**Your task**
Lines in the listing below that contain the string "good" are to be found and copied.

Segment Start: Exercise data

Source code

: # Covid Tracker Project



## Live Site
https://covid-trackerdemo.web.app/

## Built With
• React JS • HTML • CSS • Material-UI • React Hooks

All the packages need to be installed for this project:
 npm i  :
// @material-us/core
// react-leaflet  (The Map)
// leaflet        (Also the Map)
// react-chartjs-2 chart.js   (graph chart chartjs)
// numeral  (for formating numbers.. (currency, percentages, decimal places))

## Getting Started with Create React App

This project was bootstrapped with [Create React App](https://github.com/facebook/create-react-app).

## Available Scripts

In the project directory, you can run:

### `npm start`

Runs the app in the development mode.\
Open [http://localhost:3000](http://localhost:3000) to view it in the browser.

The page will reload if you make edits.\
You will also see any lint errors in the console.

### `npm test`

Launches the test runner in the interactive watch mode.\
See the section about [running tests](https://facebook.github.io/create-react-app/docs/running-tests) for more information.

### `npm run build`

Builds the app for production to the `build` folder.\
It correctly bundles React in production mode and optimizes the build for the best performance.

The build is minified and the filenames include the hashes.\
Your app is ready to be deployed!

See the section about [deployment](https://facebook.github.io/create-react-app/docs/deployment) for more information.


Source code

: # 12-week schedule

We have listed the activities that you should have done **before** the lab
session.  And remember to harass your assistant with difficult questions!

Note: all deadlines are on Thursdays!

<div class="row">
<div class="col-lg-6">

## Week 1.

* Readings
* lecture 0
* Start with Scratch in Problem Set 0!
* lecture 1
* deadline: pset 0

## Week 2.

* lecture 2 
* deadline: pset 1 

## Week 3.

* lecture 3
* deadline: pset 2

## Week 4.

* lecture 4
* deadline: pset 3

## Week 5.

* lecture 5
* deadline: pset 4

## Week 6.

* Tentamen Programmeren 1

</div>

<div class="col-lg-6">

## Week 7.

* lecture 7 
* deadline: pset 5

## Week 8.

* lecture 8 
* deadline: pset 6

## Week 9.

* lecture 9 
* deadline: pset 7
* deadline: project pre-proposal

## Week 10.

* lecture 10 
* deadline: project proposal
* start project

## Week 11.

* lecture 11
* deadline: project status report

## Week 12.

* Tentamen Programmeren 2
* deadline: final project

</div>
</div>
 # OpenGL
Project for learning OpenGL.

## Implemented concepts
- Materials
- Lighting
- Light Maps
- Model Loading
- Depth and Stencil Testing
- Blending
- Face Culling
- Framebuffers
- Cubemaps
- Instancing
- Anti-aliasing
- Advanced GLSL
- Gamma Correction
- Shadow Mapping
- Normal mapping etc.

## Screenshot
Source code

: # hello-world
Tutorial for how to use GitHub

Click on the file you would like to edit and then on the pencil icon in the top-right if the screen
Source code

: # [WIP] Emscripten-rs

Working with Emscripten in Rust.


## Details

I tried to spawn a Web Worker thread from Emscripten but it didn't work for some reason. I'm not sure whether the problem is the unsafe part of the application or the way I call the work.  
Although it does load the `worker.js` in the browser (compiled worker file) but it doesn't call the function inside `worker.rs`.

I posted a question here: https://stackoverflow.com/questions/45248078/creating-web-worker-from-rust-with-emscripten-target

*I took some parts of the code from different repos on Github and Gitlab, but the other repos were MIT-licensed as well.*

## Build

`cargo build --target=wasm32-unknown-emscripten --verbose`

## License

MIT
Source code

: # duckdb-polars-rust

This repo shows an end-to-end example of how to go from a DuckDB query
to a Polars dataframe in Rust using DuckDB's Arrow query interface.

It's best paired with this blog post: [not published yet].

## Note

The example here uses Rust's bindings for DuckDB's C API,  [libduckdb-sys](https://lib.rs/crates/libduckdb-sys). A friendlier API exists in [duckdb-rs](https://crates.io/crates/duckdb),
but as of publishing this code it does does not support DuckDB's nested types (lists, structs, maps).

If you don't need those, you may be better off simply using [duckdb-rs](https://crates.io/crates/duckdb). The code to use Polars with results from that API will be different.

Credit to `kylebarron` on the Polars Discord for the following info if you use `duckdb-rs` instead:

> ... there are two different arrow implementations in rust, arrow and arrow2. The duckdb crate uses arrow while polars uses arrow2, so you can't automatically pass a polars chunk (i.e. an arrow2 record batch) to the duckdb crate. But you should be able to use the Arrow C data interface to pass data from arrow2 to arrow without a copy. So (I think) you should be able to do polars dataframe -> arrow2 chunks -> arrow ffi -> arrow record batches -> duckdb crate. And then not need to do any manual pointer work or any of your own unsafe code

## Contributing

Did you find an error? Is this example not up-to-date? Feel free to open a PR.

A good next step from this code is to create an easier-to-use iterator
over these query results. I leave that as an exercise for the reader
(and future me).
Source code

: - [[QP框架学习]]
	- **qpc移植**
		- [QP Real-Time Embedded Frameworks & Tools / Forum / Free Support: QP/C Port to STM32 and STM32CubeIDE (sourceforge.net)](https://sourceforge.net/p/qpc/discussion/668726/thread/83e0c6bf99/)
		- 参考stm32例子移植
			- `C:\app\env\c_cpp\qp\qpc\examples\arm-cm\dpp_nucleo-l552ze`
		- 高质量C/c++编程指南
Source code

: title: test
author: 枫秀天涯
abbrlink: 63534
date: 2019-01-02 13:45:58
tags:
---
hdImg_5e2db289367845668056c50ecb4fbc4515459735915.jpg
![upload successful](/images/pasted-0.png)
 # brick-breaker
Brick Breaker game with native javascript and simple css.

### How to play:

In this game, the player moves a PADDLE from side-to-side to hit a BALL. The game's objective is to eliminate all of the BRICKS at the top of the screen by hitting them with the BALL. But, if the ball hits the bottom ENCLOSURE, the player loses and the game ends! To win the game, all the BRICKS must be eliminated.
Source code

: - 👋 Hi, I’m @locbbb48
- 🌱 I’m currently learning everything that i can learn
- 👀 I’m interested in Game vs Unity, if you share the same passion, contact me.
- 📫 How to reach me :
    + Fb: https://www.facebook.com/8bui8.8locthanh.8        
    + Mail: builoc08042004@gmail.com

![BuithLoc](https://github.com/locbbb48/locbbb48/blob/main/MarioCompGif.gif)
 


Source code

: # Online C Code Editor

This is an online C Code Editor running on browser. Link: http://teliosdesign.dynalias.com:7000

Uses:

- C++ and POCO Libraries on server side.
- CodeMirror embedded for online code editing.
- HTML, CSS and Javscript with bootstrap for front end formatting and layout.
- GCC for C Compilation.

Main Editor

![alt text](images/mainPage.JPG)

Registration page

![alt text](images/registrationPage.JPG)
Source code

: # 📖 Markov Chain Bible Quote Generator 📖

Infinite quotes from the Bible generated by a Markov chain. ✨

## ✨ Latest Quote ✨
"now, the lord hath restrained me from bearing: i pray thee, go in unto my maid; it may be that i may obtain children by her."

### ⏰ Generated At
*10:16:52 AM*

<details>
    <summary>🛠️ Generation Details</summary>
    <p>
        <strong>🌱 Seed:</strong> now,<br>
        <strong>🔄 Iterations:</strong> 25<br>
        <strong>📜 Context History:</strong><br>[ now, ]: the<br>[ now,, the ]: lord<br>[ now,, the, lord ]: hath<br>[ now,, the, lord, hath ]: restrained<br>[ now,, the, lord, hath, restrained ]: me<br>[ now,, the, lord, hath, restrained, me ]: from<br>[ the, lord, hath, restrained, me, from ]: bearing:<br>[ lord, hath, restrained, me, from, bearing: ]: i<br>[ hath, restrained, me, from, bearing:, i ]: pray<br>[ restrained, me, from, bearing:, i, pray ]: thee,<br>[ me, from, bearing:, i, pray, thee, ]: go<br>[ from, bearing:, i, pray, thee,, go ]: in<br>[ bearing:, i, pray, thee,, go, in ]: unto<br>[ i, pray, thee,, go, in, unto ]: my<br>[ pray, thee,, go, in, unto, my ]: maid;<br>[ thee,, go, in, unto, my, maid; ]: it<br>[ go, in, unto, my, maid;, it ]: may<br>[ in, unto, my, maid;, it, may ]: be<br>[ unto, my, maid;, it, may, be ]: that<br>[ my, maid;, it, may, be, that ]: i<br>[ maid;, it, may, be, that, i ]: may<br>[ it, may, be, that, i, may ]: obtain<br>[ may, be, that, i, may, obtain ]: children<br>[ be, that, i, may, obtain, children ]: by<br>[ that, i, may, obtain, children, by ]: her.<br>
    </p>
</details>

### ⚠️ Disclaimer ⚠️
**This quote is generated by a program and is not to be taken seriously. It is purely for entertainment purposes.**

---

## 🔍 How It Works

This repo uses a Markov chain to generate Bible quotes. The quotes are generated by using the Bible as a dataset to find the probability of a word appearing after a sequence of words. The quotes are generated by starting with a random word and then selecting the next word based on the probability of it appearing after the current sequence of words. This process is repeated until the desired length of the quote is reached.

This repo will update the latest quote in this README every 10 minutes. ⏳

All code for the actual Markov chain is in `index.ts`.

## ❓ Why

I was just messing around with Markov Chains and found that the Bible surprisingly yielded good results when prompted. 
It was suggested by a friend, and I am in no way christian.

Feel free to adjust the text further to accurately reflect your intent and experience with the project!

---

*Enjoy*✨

Segment End: Exercise data

**Solution for this task**
A good next step from this code is to create an easier-to-use iterator
I was just messing around with Markov Chains and found that the Bible surprisingly yielded good results when prompted. 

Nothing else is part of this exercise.